# Description of the task:
Each line of the data holding "every" should be found and copied.

# The input:
□ □ □

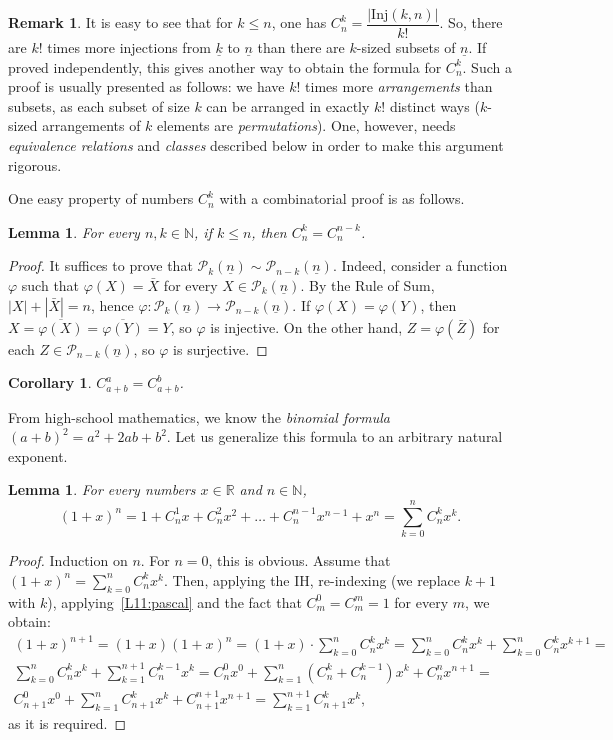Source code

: \documentclass[12pt,notitlepage]{article}
\theoremstyle{plain}
\newtheorem{lemma}[thm]{Lemma}
\newtheorem{corr}[thm]{Corollary}
\theoremstyle{definition}
\newtheorem{rem}[thm]{Remark}
\theoremstyle{plain}
\newcommand{\N}{\mathbb{N}}
\newcommand{\R}{\mathbb{R}}
\newcommand{\mP}{\mathcal{P}}
\renewcommand{\phi}{\varphi}
\newcommand{\ul}[1]{\underline{#1}}
\newcommand{\1}{\mathbf{1}}
\newcommand{\0}{\mathbf{0}}
\begin{document}
\begin{rem}
It is easy to see that for $k \leq n$, one has $C_n^k = \dfrac{|\mathrm{Inj}(k,n)|}{k!}$. So, there are $k!$ times more injections from $\ul{k}$ to $\ul{n}$ than there are $k$-sized subsets of $\ul{n}$. If proved independently, this gives another way to obtain the formula for $C_n^k$. Such a proof is usually presented as follows: we have $k!$ times more \emph{arrangements} than subsets, as each subset of size $k$ can be arranged in exactly $k!$ distinct ways ($k$-sized arrangements of $k$ elements are \emph{permutations}). One, however, needs \emph{equivalence relations} and \emph{classes} described below in order to make this argument rigorous.
\end{rem}

\noindent One easy property of numbers $C_n^k$ with a combinatorial proof is as follows.
\begin{lemma}
For every $n, k \in \N$, if $k \leq n$, then $C_n^k = C_n^{n-k}$.
\end{lemma}
\begin{proof}
It suffices to prove that $\mP_k(\ul{n}) \sim \mP_{n - k}(\ul{n})$. Indeed, consider a function $\phi$ such that $\phi(X) = \bar X$ for every $X \in  \mP_k(\ul{n})$. By the Rule of Sum, $|X| + |\bar X| = n$, hence $\phi \colon\mP_k(\ul{n}) \to \mP_{n - k}(\ul{n})$. If $\phi(X) = \phi(Y)$, then $X = \overline{\phi(X)} = \overline{\phi(Y)} = Y$, so $\phi$ is injective. On the other hand, $Z = \phi(\bar Z)$ for each $Z \in \mP_{n - k}(\ul{n})$, so $\phi$ is surjective.
\end{proof}
\begin{corr}\label{L11:bin_add}
$C_{a + b}^a = C_{a + b}^b$.
\end{corr}

From high-school mathematics, we know the \emph{binomial formula} $(a + b)^2 = a^2 + 2ab + b^2$. Let us generalize this formula to an arbitrary natural exponent.

\begin{lemma}\label{L11:binom_1}
For every numbers $x \in \R$ and $n \in \N$,
$$(1 + x)^n = 1 + C_n^1 x + C_n^2 x^2 + \ldots + C_n^{n-1}x^{n-1} + x^n = \sum_{k = 0}^n C_n^k x^k.$$
\end{lemma}
\begin{proof}
Induction on $n$. For $n = 0$, this is obvious. Assume that $(1 + x)^n = \sum_{k = 0}^n C_n^k x^k$. Then, applying the IH, re-indexing (we replace $k + 1$ with $k$), applying~\ref{L11:pascal} and the fact that $C_m^0 = C_m^m = 1$ for every $m$, we obtain:
\begin{multline*}
(1 + x)^{n + 1} = (1 + x)(1 + x)^n =  (1 + x) \cdot \sum_{k = 0}^n C_n^k x^k = \sum_{k = 0}^n C_n^k x^k  + \sum_{k = 0}^n C_n^k x^{k + 1} =\\
  \sum_{k = 0}^n C_n^k x^k  + \sum_{k = 1}^{n+1} C_n^{k - 1} x^{k} =
C_n^0 x^0 + \sum_{k = 1}^n (C_n^k + C_n^{k-1}) x^k + C_n^n x^{n+1} =\\
 C_{n+1}^0 x^0 + \sum_{k = 1}^n C_{n+1}^k x^k + C_{n+1}^{n+1} x^{n+1} = \sum_{k = 1}^{n+1} C_{n+1}^k x^k,
\end{multline*}
as it is required.
\end{proof}
\end{document}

□ □ □

# Result for this exercise:
For every $n, k \in \N$, if $k \leq n$, then $C_n^k = C_n^{n-k}$.
It suffices to prove that $\mP_k(\ul{n}) \sim \mP_{n - k}(\ul{n})$. Indeed, consider a function $\phi$ such that $\phi(X) = \bar X$ for every $X \in  \mP_k(\ul{n})$. By the Rule of Sum, $|X| + |\bar X| = n$, hence $\phi \colon\mP_k(\ul{n}) \to \mP_{n - k}(\ul{n})$. If $\phi(X) = \phi(Y)$, then $X = \overline{\phi(X)} = \overline{\phi(Y)} = Y$, so $\phi$ is injective. On the other hand, $Z = \phi(\bar Z)$ for each $Z \in \mP_{n - k}(\ul{n})$, so $\phi$ is surjective.
For every numbers $x \in \R$ and $n \in \N$,
Induction on $n$. For $n = 0$, this is obvious. Assume that $(1 + x)^n = \sum_{k = 0}^n C_n^k x^k$. Then, applying the IH, re-indexing (we replace $k + 1$ with $k$), applying~\ref{L11:pascal} and the fact that $C_m^0 = C_m^m = 1$ for every $m$, we obtain:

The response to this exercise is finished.